Bioelecteric detection and control of tumor growth in Xenopus laevis.

摘要

Most current cancer studies focus on biochemical signaling factors and gene transcription networks implicated in cell proliferation, differentiation, migration, and apoptosis. Motivated by the known role of endogenous bioelectric cues in regulating pattern formation, and the possibility that cancer reveals a loss of morphogenetic control, we examined steady-state transmembrane potential (Vmem) as an important parameter by which tumorigenesis can be detected and controlled. Microinjection of mRNA encoding canonical tumor inducers (Gli1, Xrel3, KRAS and p53Thr248) in Xenopus laevis embryos results in the development of tumor foci; using fluorescent membrane voltage reporter dyes, we defined a physiological signature by which prospective tumor sites could be specifically detected before the tumors became morphologically apparent, revealing depolarization as an early step in neoplastic transformation. Moreover, we demonstrated that the relatively depolarized nature of putative tumor sites is a functionally important (instructive) parameter: misexpression of hyperpolarizing ion transporter mRNA's partially rescued the phenotype. Reduction of tumor incidence from canonical oncogenic inducers by forcing a more normal (polarized) bioelectric state is thus not only a promising approach to tumor normalization but highlights a novel control pathway for induction of cancer in somatic cells. Strikingly, the effect also occurs non-cell-autonomously - tumors can be suppressed by artificially hyperpolarizing cells at considerable distance from the site of oncogene misexpression.

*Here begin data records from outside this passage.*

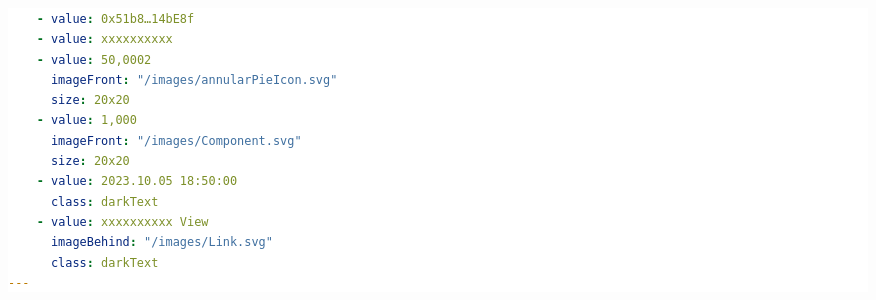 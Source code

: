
 ```yaml
    - value: 0x51b8…14bE8f
    - value: xxxxxxxxxx
    - value: 50,0002
      imageFront: "/images/annularPieIcon.svg"
      size: 20x20
    - value: 1,000
      imageFront: "/images/Component.svg"
      size: 20x20
    - value: 2023.10.05 18:50:00
      class: darkText
    - value: xxxxxxxxxx View
      imageBehind: "/images/Link.svg"
      class: darkText
---
```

The suppression of tumorigenesis could also be achieved by hyperpolarization using native CLIC1 chloride channels, suggesting a treatment modality not requiring gene therapy. We identified butyrate and histone deacetylase-mediated mechanisms of tumor suppression, and demonstrated a role for gap junctional communication in oncogene-mediated tumorigenesis. These data reveal Vmem as a powerful, tractable regulator of cancer and suggest the existence of novel long-range mechanisms by which bioelectric state of the host environment controls cell behavior.